In its submission to the Kay Review, the Investment Management Association (IMA) set out evidence that asset managers invest for the long-term.Where concerns about short-termism are valid, they are in relation to the incentives for company boards and sell-side intermediaries.
Commenting, Liz Murrall, Director of Corporate Governance and Reporting at the IMA, said:
"We welcome this opportunity to engage with Professor John Kay and his team on such important issues. We emphasise that the great majority of investors in UK equities manage clients' money in a way that seeks to build value over the long-term.
"Inherently investment managers are agency businesses whose interests are aligned with the companies they invest in and with their clients -ordinary savers and investors. The better companies perform, the better returns are for clients and the better managers are remunerated. There is no incentive for investment managers to over-trade portfolios because the costs would simply reduce performance and revenues."
The IMA's submission raises concerns over the incentives for companies' senior executives and for sell-side intermediaries, urging the Kay Review to consider these issues.
Company board remuneration structures can mean that they are incentivised to maximise share price or earnings in a short timeframe which can come at a cost to long-term value and viability.
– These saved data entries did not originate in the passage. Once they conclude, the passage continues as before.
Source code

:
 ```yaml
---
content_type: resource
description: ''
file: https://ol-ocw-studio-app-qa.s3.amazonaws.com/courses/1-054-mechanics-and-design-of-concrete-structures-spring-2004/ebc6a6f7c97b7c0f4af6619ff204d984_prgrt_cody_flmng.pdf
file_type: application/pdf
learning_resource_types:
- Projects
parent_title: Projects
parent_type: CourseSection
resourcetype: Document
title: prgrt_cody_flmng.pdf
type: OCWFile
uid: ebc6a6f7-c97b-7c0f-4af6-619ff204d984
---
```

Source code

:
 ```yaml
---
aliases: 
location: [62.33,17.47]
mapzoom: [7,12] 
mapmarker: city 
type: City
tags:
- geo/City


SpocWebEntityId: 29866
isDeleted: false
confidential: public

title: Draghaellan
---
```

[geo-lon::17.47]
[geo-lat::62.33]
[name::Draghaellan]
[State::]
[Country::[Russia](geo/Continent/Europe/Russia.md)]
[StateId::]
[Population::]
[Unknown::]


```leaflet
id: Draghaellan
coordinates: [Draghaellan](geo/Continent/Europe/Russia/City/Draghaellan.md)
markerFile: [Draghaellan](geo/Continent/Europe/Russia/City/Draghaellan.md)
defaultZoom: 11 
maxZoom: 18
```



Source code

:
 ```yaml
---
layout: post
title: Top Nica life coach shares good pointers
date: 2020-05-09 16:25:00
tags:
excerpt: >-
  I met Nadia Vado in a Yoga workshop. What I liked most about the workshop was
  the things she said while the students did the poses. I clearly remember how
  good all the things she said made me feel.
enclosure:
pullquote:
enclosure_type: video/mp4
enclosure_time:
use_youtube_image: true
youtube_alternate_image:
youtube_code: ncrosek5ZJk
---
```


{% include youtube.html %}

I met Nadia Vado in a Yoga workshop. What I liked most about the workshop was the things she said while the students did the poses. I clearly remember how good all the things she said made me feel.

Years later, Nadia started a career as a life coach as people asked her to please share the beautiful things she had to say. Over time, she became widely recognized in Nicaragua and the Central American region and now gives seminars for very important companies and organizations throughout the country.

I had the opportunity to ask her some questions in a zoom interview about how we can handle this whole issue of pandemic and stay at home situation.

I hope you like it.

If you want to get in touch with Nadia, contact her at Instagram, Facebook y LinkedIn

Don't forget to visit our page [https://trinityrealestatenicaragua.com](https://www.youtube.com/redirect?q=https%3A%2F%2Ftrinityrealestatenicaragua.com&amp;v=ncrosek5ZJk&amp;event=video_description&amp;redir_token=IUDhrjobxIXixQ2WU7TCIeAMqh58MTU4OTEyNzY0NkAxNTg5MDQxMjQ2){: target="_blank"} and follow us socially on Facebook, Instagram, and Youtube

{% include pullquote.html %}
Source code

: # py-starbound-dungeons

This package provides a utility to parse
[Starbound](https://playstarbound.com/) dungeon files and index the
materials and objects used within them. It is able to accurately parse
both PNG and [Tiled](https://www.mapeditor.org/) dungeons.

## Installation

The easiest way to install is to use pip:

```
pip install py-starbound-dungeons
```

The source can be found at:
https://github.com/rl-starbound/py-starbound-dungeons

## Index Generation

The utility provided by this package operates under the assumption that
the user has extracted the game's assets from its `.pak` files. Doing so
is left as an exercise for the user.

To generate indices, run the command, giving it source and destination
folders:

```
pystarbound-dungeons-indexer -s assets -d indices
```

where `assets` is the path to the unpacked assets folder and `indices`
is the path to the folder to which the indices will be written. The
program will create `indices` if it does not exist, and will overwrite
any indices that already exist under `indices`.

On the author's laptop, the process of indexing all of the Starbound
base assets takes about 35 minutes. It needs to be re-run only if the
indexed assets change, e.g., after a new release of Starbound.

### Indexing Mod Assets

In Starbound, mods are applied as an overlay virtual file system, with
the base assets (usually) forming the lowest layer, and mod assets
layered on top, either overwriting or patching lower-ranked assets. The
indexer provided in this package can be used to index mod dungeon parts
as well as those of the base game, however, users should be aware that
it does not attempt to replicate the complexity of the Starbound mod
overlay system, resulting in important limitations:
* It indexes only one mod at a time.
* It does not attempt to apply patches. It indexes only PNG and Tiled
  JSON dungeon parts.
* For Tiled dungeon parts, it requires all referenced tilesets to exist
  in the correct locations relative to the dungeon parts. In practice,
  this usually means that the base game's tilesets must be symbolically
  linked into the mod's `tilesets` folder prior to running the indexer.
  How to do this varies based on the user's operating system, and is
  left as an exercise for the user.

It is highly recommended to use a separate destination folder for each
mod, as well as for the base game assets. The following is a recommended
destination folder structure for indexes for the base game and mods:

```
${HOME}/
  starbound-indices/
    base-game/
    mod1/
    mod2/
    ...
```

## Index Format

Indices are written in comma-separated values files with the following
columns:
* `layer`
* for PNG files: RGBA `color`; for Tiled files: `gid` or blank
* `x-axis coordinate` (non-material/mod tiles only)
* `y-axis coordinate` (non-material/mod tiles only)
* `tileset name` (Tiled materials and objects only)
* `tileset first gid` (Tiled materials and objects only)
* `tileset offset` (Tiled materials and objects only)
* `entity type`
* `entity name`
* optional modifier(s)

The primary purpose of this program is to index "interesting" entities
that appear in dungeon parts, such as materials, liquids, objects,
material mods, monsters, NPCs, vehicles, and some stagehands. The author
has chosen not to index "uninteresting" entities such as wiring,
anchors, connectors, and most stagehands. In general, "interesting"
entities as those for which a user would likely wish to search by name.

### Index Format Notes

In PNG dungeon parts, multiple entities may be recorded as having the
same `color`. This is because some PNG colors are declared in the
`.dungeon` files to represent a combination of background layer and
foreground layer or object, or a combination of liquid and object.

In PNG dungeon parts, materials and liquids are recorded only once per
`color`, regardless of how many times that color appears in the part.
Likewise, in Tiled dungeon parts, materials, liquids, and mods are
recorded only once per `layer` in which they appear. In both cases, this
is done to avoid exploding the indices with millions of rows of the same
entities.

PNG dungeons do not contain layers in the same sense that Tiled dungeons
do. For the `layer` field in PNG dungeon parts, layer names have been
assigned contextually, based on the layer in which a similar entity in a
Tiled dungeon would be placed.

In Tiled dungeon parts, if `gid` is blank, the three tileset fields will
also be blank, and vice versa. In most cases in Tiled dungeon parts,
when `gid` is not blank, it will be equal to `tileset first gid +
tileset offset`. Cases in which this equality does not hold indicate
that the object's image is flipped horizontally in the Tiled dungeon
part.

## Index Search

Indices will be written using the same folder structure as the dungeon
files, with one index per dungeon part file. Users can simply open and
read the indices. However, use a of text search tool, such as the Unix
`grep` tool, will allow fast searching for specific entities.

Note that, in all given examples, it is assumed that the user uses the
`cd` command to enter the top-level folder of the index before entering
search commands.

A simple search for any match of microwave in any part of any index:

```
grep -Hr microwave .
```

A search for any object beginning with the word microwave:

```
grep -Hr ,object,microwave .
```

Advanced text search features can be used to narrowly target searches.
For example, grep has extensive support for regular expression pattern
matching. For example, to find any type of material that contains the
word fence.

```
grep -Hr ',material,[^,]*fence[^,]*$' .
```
Also CEOs often have too short a tenure to foster a long-term perspective.
Another concern is that intermediaries in the equity markets are incentivised to encourage behaviour which is not necessarily in the long-term interest of companies. For example, corporate financiers and other advisers are incentivised to encourage the completion of merger and acquisition deals, because they receive a fixed fee upon completion. However, evidence that such deals add long-term value to companies is mixed at best.